_Goal of the exercise:_ Each line of the records that holds "видимости" should be shown in full.

(Stored data)

+++++

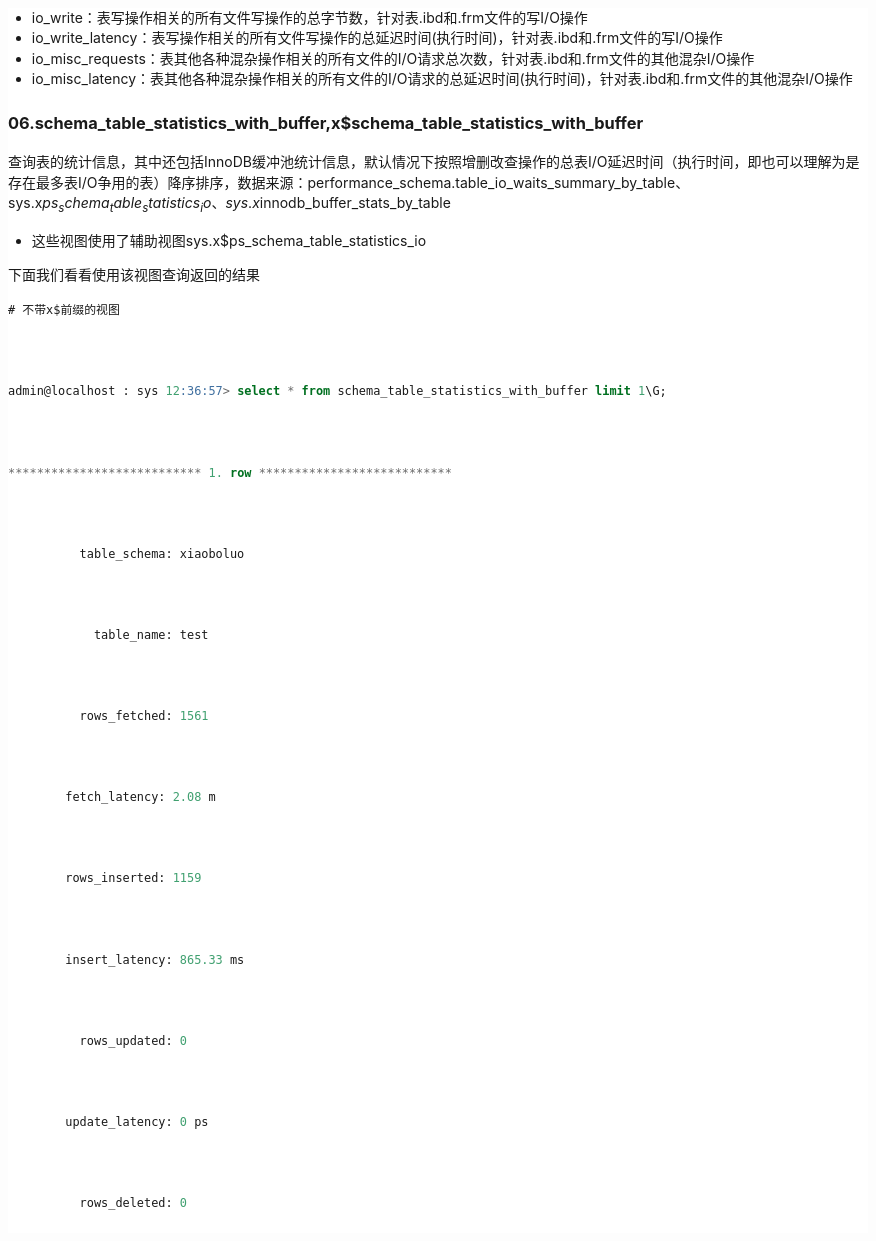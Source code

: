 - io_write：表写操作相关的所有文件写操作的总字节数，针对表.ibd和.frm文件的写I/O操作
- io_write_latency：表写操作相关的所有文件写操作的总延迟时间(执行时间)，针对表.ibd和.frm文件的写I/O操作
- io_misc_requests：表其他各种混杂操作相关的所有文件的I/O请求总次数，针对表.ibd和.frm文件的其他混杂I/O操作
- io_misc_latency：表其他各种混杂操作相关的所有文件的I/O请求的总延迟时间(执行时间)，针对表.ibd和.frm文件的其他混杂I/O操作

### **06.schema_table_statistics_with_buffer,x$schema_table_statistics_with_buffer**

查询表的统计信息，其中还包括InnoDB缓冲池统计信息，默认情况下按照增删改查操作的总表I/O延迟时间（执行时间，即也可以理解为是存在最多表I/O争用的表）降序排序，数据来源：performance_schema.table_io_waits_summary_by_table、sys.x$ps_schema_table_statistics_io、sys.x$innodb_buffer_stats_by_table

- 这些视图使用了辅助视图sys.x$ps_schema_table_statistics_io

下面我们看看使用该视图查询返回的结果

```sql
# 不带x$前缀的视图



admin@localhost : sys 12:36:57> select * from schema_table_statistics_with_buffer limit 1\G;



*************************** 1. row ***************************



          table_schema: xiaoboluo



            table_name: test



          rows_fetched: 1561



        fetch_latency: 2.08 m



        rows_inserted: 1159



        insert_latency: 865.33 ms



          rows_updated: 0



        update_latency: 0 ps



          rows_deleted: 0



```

+++++

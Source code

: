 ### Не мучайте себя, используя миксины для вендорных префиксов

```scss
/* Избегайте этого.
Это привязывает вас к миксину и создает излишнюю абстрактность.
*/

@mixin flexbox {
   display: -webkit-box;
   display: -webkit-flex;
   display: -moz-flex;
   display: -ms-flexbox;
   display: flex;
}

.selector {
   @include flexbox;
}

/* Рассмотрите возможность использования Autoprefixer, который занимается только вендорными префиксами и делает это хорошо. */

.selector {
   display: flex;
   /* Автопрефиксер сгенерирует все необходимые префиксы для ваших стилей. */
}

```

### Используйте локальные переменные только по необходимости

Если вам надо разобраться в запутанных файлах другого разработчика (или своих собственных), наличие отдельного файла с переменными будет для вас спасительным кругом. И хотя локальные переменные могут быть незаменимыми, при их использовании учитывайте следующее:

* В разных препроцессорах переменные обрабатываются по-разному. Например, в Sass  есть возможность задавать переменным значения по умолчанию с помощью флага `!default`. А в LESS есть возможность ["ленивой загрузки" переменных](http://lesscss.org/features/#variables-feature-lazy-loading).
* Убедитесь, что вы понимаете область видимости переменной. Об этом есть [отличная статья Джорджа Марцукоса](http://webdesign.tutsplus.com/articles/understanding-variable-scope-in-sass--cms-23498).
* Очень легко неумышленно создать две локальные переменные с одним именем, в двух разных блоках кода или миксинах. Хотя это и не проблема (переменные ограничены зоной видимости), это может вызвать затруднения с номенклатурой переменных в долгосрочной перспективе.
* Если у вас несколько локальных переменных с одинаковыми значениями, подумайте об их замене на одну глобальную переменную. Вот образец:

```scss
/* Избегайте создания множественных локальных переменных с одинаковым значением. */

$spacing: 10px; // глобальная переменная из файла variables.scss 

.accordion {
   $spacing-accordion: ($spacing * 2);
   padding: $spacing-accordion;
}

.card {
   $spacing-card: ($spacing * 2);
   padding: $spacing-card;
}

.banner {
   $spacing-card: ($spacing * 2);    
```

+++++

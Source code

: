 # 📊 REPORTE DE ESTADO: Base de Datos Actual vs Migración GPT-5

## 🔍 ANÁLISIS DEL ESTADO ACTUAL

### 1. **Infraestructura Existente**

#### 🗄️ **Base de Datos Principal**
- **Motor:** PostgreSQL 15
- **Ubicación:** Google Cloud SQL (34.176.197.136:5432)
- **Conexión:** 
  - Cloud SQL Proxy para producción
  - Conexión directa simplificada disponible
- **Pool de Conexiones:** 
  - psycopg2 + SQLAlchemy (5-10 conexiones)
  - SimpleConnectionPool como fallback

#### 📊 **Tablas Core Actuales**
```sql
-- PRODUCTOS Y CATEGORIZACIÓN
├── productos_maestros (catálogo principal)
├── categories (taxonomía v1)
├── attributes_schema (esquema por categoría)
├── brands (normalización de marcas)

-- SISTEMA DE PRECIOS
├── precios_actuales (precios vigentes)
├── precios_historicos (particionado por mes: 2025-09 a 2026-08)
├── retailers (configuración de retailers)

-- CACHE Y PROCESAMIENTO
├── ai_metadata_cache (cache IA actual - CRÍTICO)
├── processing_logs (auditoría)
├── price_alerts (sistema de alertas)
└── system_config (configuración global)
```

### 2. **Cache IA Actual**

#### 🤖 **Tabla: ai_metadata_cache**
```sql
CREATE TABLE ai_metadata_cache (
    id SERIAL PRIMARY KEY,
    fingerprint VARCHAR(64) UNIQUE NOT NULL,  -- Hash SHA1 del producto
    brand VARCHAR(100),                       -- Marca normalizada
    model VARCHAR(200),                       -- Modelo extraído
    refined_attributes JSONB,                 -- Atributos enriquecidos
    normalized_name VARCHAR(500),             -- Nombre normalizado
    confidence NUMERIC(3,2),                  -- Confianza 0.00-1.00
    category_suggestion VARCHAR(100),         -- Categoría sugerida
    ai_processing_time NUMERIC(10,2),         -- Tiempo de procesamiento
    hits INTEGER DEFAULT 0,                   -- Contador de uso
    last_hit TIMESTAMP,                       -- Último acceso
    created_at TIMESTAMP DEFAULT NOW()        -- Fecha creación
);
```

+++++

_Task answer:_
* Убедитесь, что вы понимаете область видимости переменной. Об этом есть [отличная статья Джорджа Марцукоса](http://webdesign.tutsplus.com/articles/understanding-variable-scope-in-sass--cms-23498).
* Очень легко неумышленно создать две локальные переменные с одним именем, в двух разных блоках кода или миксинах. Хотя это и не проблема (переменные ограничены зоной видимости), это может вызвать затруднения с номенклатурой переменных в долгосрочной перспективе.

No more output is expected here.